Leveraging US Trade Policy and the Strength of Freight News ad

With new President Donald Trump focusing on tariffs as a means of controlling trade, investors can reasonably expect that the cost of importing some international goods could increase significantly once the new administration takes office in 2025. One possible outcome of this move could be an increase in the cost of importing some international goods. in domestic manufacturing and production. That’s not the case yet: In December 2024, S&P’s global U.S. manufacturing PMI, a measure of manufacturing growth or contraction, fell to 48.3 from 49.7 the previous month (a level of 50 or above indicates growth).

XPO today

XPO, Inc. logo
$135.25 -10.26 (-7.05%)

(As of 12/20/2024 5:31 PM ET)

52 week range
$80.26

$161.00

P/E ratio
43.77

Target price
$147.31

However, investors who are bullish on manufacturing in the United States may be attracted to companies associated with this industry. In addition to the firms that are themselves responsible for the production of various products, transport and logistics services are a key component of the industry. Freight carriers such as XPO Inc. New York Stock Exchange: XPO and Old Dominion Freight Line Inc. NASDAQ: ODFL provide freight collection (LTL) services domestically and internationally, making them an important part of the process of connecting manufacturers with end consumers. Among these firms, XPO stands out for its strong performance last year (XPO shares are up 57% for the year through December 20, 2024, while ODFL is down more than 9% over the same period).

Revenue growth, cost management, pricing potential

XPO’s customers include, but are not limited to, businesses in the industrial, manufacturing, retail, consumer products and logistics sectors. These businesses have a number of choices when choosing how to transport their products. ClearBridge Investments summarized some of the reasons why XPO outperforms its peers in a recent letter to investors, saying its “healthier industry structure and better pricing dynamics” deserve separate consideration from rivals such as United Parcel Service Inc. New York Stock Exchange: UPS.

XPO’s third-quarter earnings reflect that dominance. The company reported a 3.7% year-over-year increase in revenue, driven by both its North American and European businesses. XPO LTL’s North America operation particularly excelled in adjusted operating income, which increased 16.5% year-over-year. For this business line, the adjusted operating ratio was 84.2%.

However, the company saw not only revenue and profit growth, but also increases in revenue per delivery and operating leverage—indicators that XPO is operating efficiently and maximizing its growth potential.

XPO’s North American LTL business also increased third-quarter adjusted EBITDA to $284 million from $241 million a year earlier, reflecting higher ex-fuel margins and lower transportation costs.

Analyst Favorite

XPO Stock Forecast Today

Stock price forecast for 12 months:
$147.31
Moderate purchase
Based on ratings from 16 analysts
High forecast $179.00
Average forecast $147.31
Low forecast $80.00

XPO Stock Forecast Details

In addition to the stock’s strong performance throughout most of 2024, XPO has also attracted analyst attention and emerged as a favorite. Of the 16 analysts covering the company, 15 have rated it a Buy. In December alone, analysts at Goldman Sachs, Oppenheimer, JPMorgan and Stephens either confirmed or raised their price targets for XPO stock. The company’s consensus price target is now $147.31—based on share prices as of Dec. 20, shares would need to rise nearly 7% to meet that target.

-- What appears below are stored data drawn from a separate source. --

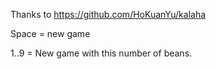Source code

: Thanks to https://github.com/HoKuanYu/kalaha

Space = new game 

1..9 = New game with this number of beans.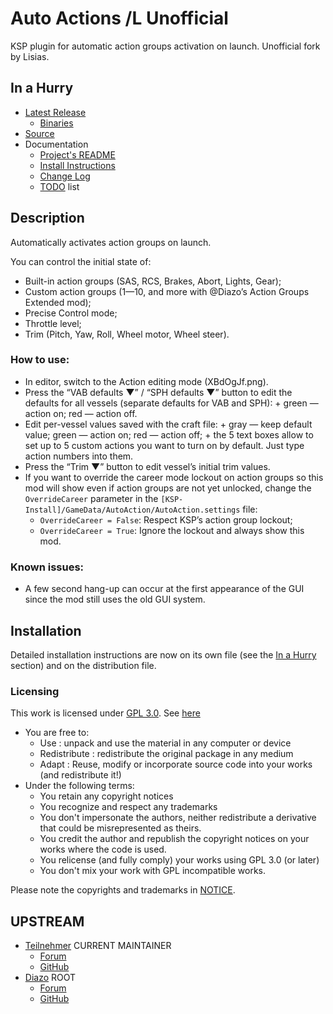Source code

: # Auto Actions /L Unofficial

KSP plugin for automatic action groups activation on launch. Unofficial fork by Lisias.


## In a Hurry

* [Latest Release](https://github.com/net-lisias-kspu/AutoAction/releases)
	+ [Binaries](https://github.com/net-lisias-kspu/AutoAction/tree/Archive)
* [Source](https://github.com/net-lisias-kspu/AutoAction)
* Documentation
	+ [Project's README](https://github.com/net-lisias-kspu/AutoAction/blob/master/README.md)
	+ [Install Instructions](https://github.com/net-lisias-kspu/AutoAction/blob/master/INSTALL.md)
	+ [Change Log](./CHANGE_LOG.md)
	+ [TODO](./TODO.md) list


## Description

Automatically activates action groups on launch.

You can control the initial state of:

* Built-in action groups (SAS, RCS, Brakes, Abort, Lights, Gear);
* Custom action groups (1—10, and more with @Diazo’s Action Groups Extended mod);
* Precise Control mode;
* Throttle level;
* Trim (Pitch, Yaw, Roll, Wheel motor, Wheel steer).﻿

### How to use:

* In editor, switch to the Action editing mode (XBdOgJf.png).
* Press the “VAB defaults ▼” / “SPH defaults ▼” button to edit the defaults for all vessels (separate defaults for VAB and SPH):
		+ green — action on; red — action off.
* Edit per-vessel values saved with the craft file:
		+ gray — keep default value; green — action on; red — action off;
		+ the 5 text boxes allow to set up to 5 custom actions you want to turn on by default. Just type action numbers into them.
* Press the “Trim ▼” button to edit vessel’s initial trim values.
* If you want to override the career mode lockout on action groups so this mod will show even if action groups are not yet unlocked, change the `OverrideCareer` parameter in the `[KSP-Install]/GameData/AutoAction/AutoAction.settings` file:
	+ `OverrideCareer = False`: Respect KSP’s action group lockout;
	+ `OverrideCareer = True`: Ignore the lockout and always show this mod.

### Known issues:

* A﻿ few second hang-up can occur at the first appearance of the GUI since the mod still uses the old GUI system.


## Installation

Detailed installation instructions are now on its own file (see the [In a Hurry](#in-a-hurry) section) and on the distribution file.


### Licensing
This work is licensed under [GPL 3.0](https://www.gnu.org/licenses/gpl-3.0.txt). See [here](./LICENSE)

+ You are free to:
	- Use : unpack and use the material in any computer or device
	- Redistribute : redistribute the original package in any medium
	- Adapt : Reuse, modify or incorporate source code into your works (and redistribute it!) 
+ Under the following terms:
	- You retain any copyright notices
	- You recognize and respect any trademarks
	- You don't impersonate the authors, neither redistribute a derivative that could be misrepresented as theirs.
	- You credit the author and republish the copyright notices on your works where the code is used.
	- You relicense (and fully comply) your works using GPL 3.0 (or later)
	- You don't mix your work with GPL incompatible works.

Please note the copyrights and trademarks in [NOTICE](./NOTICE).

## UPSTREAM

* [Teilnehmer](https://forum.kerbalspaceprogram.com/index.php?/profile/143330-teilnehmer/) CURRENT MAINTAINER
	* [Forum](https://forum.kerbalspaceprogram.com/index.php?/topic/150666-14x-auto-actions-continued-v1103-—-2018-07-28/)
	* [GitHub](https://github.com/formicant/AutoAction)
* [Diazo](https://forum.kerbalspaceprogram.com/index.php?/profile/81549-diazo/) ROOT
	* [Forum](https://forum.kerbalspaceprogram.com/index.php?/topic/91980-105nov1815auto-actions-automatically-activate-action-groupsrcssas-on-launch/)
	* [GitHub](https://github.com/SirDiazo/AutoAction)
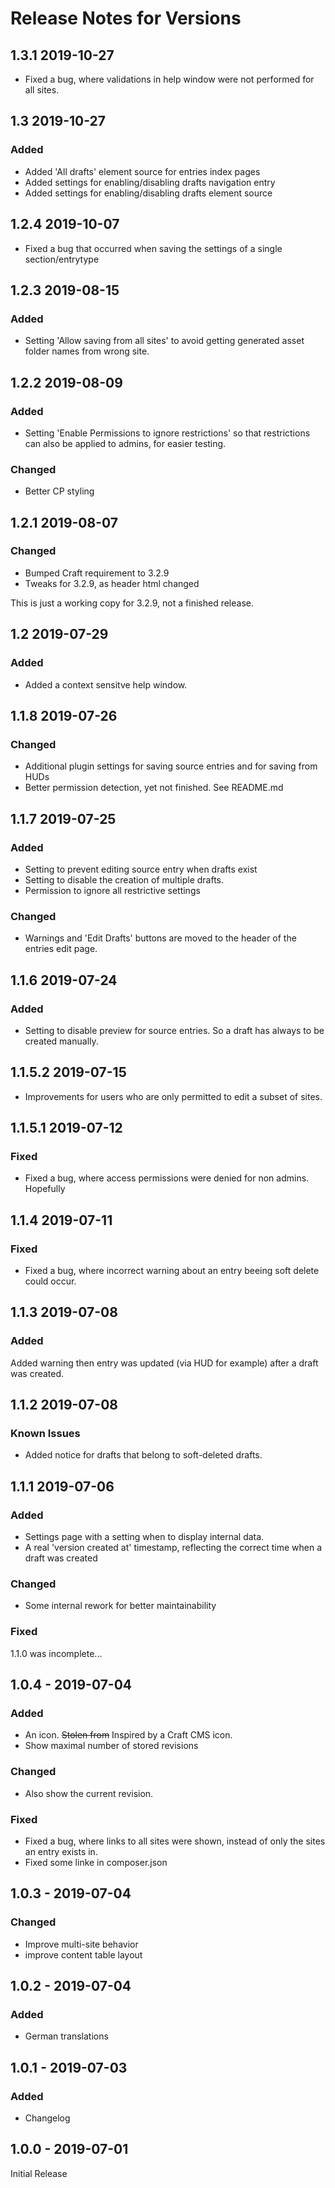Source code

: # Release Notes for Versions

## 1.3.1 2019-10-27

* Fixed a bug, where validations in help window were not performed for all sites.

## 1.3 2019-10-27

### Added
* Added 'All drafts' element source for entries index pages
* Added settings for enabling/disabling drafts navigation entry
* Added settings for enabling/disabling drafts element source

## 1.2.4 2019-10-07

* Fixed a bug that occurred when saving the settings of a single section/entrytype

## 1.2.3 2019-08-15

### Added 

* Setting 'Allow saving from all sites' to avoid getting generated asset folder names
from wrong site.


## 1.2.2 2019-08-09

### Added

* Setting 'Enable Permissions to ignore restrictions' so that restrictions can also be applied to admins,
for easier testing.

### Changed

* Better CP styling

## 1.2.1 2019-08-07

### Changed

* Bumped Craft requirement to 3.2.9
* Tweaks for 3.2.9, as header html changed

This is just a working copy for 3.2.9, not a finished release.

## 1.2 2019-07-29

### Added

* Added a context sensitve help window.

## 1.1.8 2019-07-26

### Changed

* Additional plugin settings for saving source entries and for saving from HUDs
* Better permission detection, yet not finished. See README.md

## 1.1.7 2019-07-25

### Added 

* Setting to prevent editing source entry when drafts exist
* Setting to disable the creation of multiple drafts.
* Permission to ignore all restrictive settings

### Changed

* Warnings and 'Edit Drafts' buttons are moved to the header of the entries edit page.

## 1.1.6 2019-07-24

### Added

* Setting to disable preview for source entries. So a draft has always to be created manually.

## 1.1.5.2 2019-07-15

* Improvements for users who are only permitted to edit a subset of sites.

## 1.1.5.1 2019-07-12

### Fixed

* Fixed a bug, where access permissions were denied for non admins. Hopefully

## 1.1.4 2019-07-11

### Fixed

* Fixed a bug, where incorrect warning about an entry beeing soft delete could occur.


## 1.1.3 2019-07-08

### Added

Added warning then entry was updated (via HUD for example) after a draft was created.

## 1.1.2 2019-07-08

### Known Issues

* Added notice for drafts that belong to soft-deleted drafts.

## 1.1.1 2019-07-06

### Added

* Settings page with a setting when to display internal data.
* A real 'version created at' timestamp, reflecting the
correct time when a draft was created

### Changed
* Some internal rework for better maintainability

### Fixed
1.1.0 was incomplete...


## 1.0.4 - 2019-07-04

### Added
* An icon. <strike>Stolen from</strike> Inspired by a Craft CMS icon.
* Show maximal number of stored revisions

### Changed
* Also show the current revision.

### Fixed

* Fixed a bug, where links to all sites were shown,
instead of only the sites an entry exists in.
* Fixed some linke in composer.json

## 1.0.3 - 2019-07-04

### Changed

* Improve multi-site behavior 
* improve content table layout 

## 1.0.2 - 2019-07-04

### Added

* German translations

## 1.0.1 - 2019-07-03

### Added

* Changelog

## 1.0.0 - 2019-07-01

Initial Release

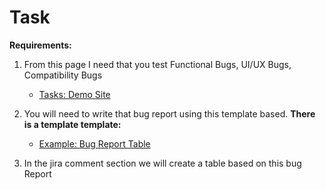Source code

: # Task

**Requirements:**

1. From this page I need that you test Functional Bugs, UI/UX Bugs, Compatibility Bugs
    - [Tasks: Demo Site](https://www.demoblaze.com/index.html)

2. You will need to write that bug report using this template based. **There is a template template:**
    - [Example: Bug Report Table](../assets/manualTesting/bugReport.md)

3. In the jira comment section we will create a table based on this bug Report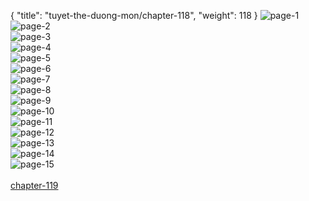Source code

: { "title": "tuyet-the-duong-mon/chapter-118", "weight": 118 }
<img src="tuyet-the-duong-mon_0118_01-198bb36da3779eb84cdd6c39f88d5ef0.webp" alt="page-1" origin="http://1.bp.blogspot.com/-9bf0eMG9C9E/WbuzkybG7YI/AAAAAAAAfg4/daupz5-P2gARVMTRtnqnR7btV7Qh1lTQwCLcBGAs/s1600/0001.jpg?imgmax=0"><br/>
<img src="tuyet-the-duong-mon_0118_02-7e75503751d7b182c31a6995a2fe389a.webp" alt="page-2" origin="http://1.bp.blogspot.com/-7kjxviKhZl4/Wbuzkx7KbtI/AAAAAAAAfg8/DPrh-Gf9KGU8yy1z-7DF0meiC6gOEIzQQCLcBGAs/s1600/0002.jpg?imgmax=0"><br/>
<img src="tuyet-the-duong-mon_0118_03-77fea9395561a210895d134ea1b564e4.webp" alt="page-3" origin="http://1.bp.blogspot.com/-OkeQaSe0KvU/Wbuzl5A1GmI/AAAAAAAAfhE/MfjXacy9rqkq6HudRSh_ear3P7B_Z1IsgCLcBGAs/s1600/0003.jpg?imgmax=0"><br/>
<img src="tuyet-the-duong-mon_0118_04-8ef2d512060ef9d045d4c6d58c41d556.webp" alt="page-4" origin="http://1.bp.blogspot.com/-kgDaQtgWbzE/WbuzmLrb3iI/AAAAAAAAfhI/cp3U9itFje0n8eonsLydGGZXrlHnTe0BACLcBGAs/s1600/0004.jpg?imgmax=0"><br/>
<img src="tuyet-the-duong-mon_0118_05-fa603e27547b5378a596376543951e23.webp" alt="page-5" origin="http://1.bp.blogspot.com/-9jXWhIM-jP0/WbuzmXKF-6I/AAAAAAAAfhM/JbskJRsepowbTqTpZg1K5Fbi7nJX_v6NACLcBGAs/s1600/0005.jpg?imgmax=0"><br/>
<img src="tuyet-the-duong-mon_0118_06-72c417f62ca07fe90f1a179aadb8b1f3.webp" alt="page-6" origin="http://1.bp.blogspot.com/-FLtMv_4aL4w/WbuzmrAyIgI/AAAAAAAAfhQ/aIVDptp3beAOsAHz-VkFJE501iGy_PHnQCLcBGAs/s1600/0006.jpg?imgmax=0"><br/>
<img src="tuyet-the-duong-mon_0118_07-3b40db9826124236f63af02e7b600572.webp" alt="page-7" origin="http://1.bp.blogspot.com/-ff4D-zVNDyw/WbuzmlVZo-I/AAAAAAAAfhU/55BV4ZRc3gQhuxJX7H_PTqIW6M5RluSswCLcBGAs/s1600/0007.jpg?imgmax=0"><br/>
<img src="tuyet-the-duong-mon_0118_08-5d63d1e098d5933b6d729e5dd9732d6b.webp" alt="page-8" origin="http://1.bp.blogspot.com/-tjtKaao_b64/WbuznAef_XI/AAAAAAAAfhY/Ya4JHat3_KYGLnR85CrblUOpCDeAcldpACLcBGAs/s1600/0008.jpg?imgmax=0"><br/>
<img src="tuyet-the-duong-mon_0118_09-cac8e6b520fdc6e5348e57dc4ade6708.webp" alt="page-9" origin="http://1.bp.blogspot.com/--vbQaYFBDcQ/WbuznCm7A7I/AAAAAAAAfhc/hhJooZC_4yMGWwYfG9PQzNrQMWwW3ospACLcBGAs/s1600/0009.jpg?imgmax=0"><br/>
<img src="tuyet-the-duong-mon_0118_10-295eaf56c965c9123d00d25e3b8114be.webp" alt="page-10" origin="http://1.bp.blogspot.com/-fM2RUjytXU4/WbuzneVXfzI/AAAAAAAAfhg/sa6ngZeMr4U76pKvNtnbY6hjAOVELwtCQCLcBGAs/s1600/0010.jpg?imgmax=0"><br/>
<img src="tuyet-the-duong-mon_0118_11-b86492731570e136c701e9d5bd0e2029.webp" alt="page-11" origin="http://1.bp.blogspot.com/-ha-9qf7pKbE/Wbuzn7ZCUVI/AAAAAAAAfhk/DiP1UersOWUD-43lhaSOxYRVe1lf2D3HACLcBGAs/s1600/0011.jpg?imgmax=0"><br/>
<img src="tuyet-the-duong-mon_0118_12-cfb65c030cd9b16cde856f5c3620a8de.webp" alt="page-12" origin="http://1.bp.blogspot.com/-g03AW03ccok/WbuzoB9NUbI/AAAAAAAAfho/BDmUlQppjqk9G-fddOVIdVJeNSDiJ0-pwCLcBGAs/s1600/0012.jpg?imgmax=0"><br/>
<img src="tuyet-the-duong-mon_0118_13-f7c1b8cc8f00436a4a75a0e5370bb22f.webp" alt="page-13" origin="http://1.bp.blogspot.com/-pJGN4rQ7e4E/WbuzodqATKI/AAAAAAAAfhs/sNX8lzWfJkYdBtaUZQ59j9MUgT0Nn32CQCLcBGAs/s1600/0013.jpg?imgmax=0"><br/>
<img src="tuyet-the-duong-mon_0118_14-8b9d4c8b9de013b8f6463f3a96818fe4.webp" alt="page-14" origin="http://1.bp.blogspot.com/-ocLjnI50Nyg/WbuzorMSlqI/AAAAAAAAfhw/bt0uI4ebb4oJU9YadNI7A7kvMMFSd8RZQCLcBGAs/s1600/0014.jpg?imgmax=0"><br/>
<img src="tuyet-the-duong-mon_0118_15-b1c9a2a90e81d7424722d21bcd062b57.webp" alt="page-15" origin="http://1.bp.blogspot.com/-34LZU4llh6k/Wbuzo1vrKXI/AAAAAAAAfh0/Kkl8ifUI574HaevhStL0mKgN6A2X9soowCLcBGAs/s1600/0015.jpg?imgmax=0"><br/>
<br/><a class="nextchap" href="/tuyet-the-duong-mon/chapter-119">chapter-119</a>
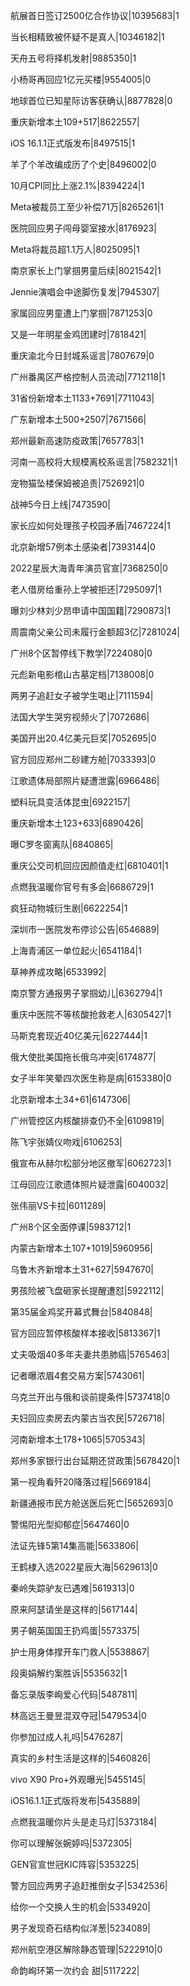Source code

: 航展首日签订2500亿合作协议|10395683|1

当长相精致被怀疑不是真人|10346182|1

天舟五号将择机发射|9885350|1

小杨哥再回应1亿元买楼|9554005|0

地球首位已知星际访客获确认|8877828|0

重庆新增本土109+517|8622557|

iOS 16.1.1正式版发布|8497515|1

羊了个羊改编成历了个史|8496002|0

10月CPI同比上涨2.1%|8394224|1

Meta被裁员工至少补偿71万|8265261|1

医院回应男子闯母婴室接水|8176923|

Meta将裁员超1.1万人|8025095|1

南京家长上门掌掴男童后续|8021542|1

Jennie演唱会中途脚伤复发|7945307|

家属回应男童遭上门掌掴|7871253|0

又是一年明星金鸡团建时|7818421|

重庆渝北今日封城系谣言|7807679|0

广州番禺区严格控制人员流动|7712118|1

31省份新增本土1133+7691|7711043|

广东新增本土500+2507|7671566|

郑州最新高速防疫政策|7657783|1

河南一高校将大规模离校系谣言|7582321|1

宠物猫坠楼保姆被追责|7526921|0

战神5今日上线|7473590|

家长应如何处理孩子校园矛盾|7467224|1

北京新增57例本土感染者|7393144|0

2022星辰大海青年演员官宣|7368250|0

老人借房给重孙上学被拒还|7295097|1

曝刘少林刘少昂申请中国国籍|7290873|1

周震南父亲公司未履行金额超3亿|7281024|

广州8个区暂停线下教学|7224080|0

元彪新电影棺山古墓定档|7138008|0

两男子追赶女子被学生喝止|7111594|

法国大学生哭穷视频火了|7072686|

美国开出20.4亿美元巨奖|7052695|0

官方回应郑州二砂建方舱|7033393|0

江歌遗体局部照片疑遭泄露|6966486|

塑料玩具变活体昆虫|6922157|

重庆新增本土123+633|6890426|

曝C罗冬窗离队|6840865|

重庆公交司机回应因颜值走红|6810401|1

点燃我温暖你官号有多会|6686729|1

疯狂动物城衍生剧|6622254|1

深圳市一医院发布停诊公告|6546889|

上海青浦区一单位起火|6541184|1

草神养成攻略|6533992|

南京警方通报男子掌掴幼儿|6362794|1

重庆中医院不等核酸抢救老人|6305427|1

马斯克套现近40亿美元|6227444|1

俄大使批美国拖长俄乌冲突|6174877|

女子半年笑晕四次医生称是病|6153380|0

北京新增本土34+61|6147306|

广州管控区内核酸排查仍不全|6109819|

陈飞宇张婧仪吻戏|6106253|

俄宣布从赫尔松部分地区撤军|6062723|1

江母回应江歌遗体照片疑泄露|6040032|

张伟丽VS卡拉|6011289|

广州8个区全面停课|5983712|1

内蒙古新增本土107+1019|5960956|

乌鲁木齐新增本土31+627|5947670|

男孩险被飞盘砸家长提醒遭怼|5922112|

第35届金鸡奖开幕式舞台|5840848|

官方回应暂停核酸样本接收|5813367|1

丈夫吸烟40多年夫妻共患肺癌|5765463|

记者曝浓眉4套交易方案|5743061|

乌克兰开出与俄和谈前提条件|5737418|0

夫妇回应卖房去内蒙古当农民|5726718|

河南新增本土178+1065|5705343|

郑州多家银行出台延期还贷政策|5678420|1

第一视角看歼20降落过程|5669184|

新疆通报市民方舱送医后死亡|5652693|0

警惕阳光型抑郁症|5647460|0

法证先锋5第14集高能|5633806|

王鹤棣入选2022星辰大海|5629613|0

秦岭失踪驴友已遇难|5619313|0

原来阿瑟请坐是这样的|5617144|

男子朝英国国王扔鸡蛋|5573375|

护士用身体撑开车门救人|5538867|

段奥娟解约案胜诉|5535632|1

备忘录版李峋爱心代码|5487811|

林高远王曼昱混双夺冠|5479534|0

你参加过成人礼吗|5476287|

真实的乡村生活是这样的|5460826|

vivo X90 Pro+外观曝光|5455145|

iOS16.1.1正式版将发布|5435889|

点燃我温暖你片头是走马灯|5373184|

你可以理解张婉婷吗|5372305|

GEN官宣世冠KIC阵容|5353225|

警方回应两男子追赶推倒女子|5342536|

给你一个交换人生的机会|5334920|

男子发现奇石结构似洋葱|5234089|

郑州航空港区解除静态管理|5222910|0

命韵峋环第一次约会 甜|5117222|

Notably, the most recent price targets set by the four firms listed above are well above the consensus price target. Analysts at Goldman Sachs expect XPO shares to reach $167, for example, while analysts at Oppenheimer predict they could rise to $176.

Uncertainty at the end of the year?

Right at the end of 2024, XPO stock appears poised to give up some of the year’s gains, with shares down nearly 14% in the five days of trading leading up to Dec. 20. Much of this is likely due to rival FedEx. New York Stock Exchange: FDX In late December, it announced that the company would lower its fiscal year guidance amid ongoing challenges for the broader industrial sector.

FedEx also plans to spin off its freight business, which could ultimately be a positive for the specialty LTL industry that XPO is a part of, but will likely cause some volatility for carriers across the country in the short term. Investors considering investing in XPO in the new year would also be wise to keep a close eye on current developments with FedEx, as well as the company’s other competitors in the transportation industry.

You might want to hear this before you consider XPO.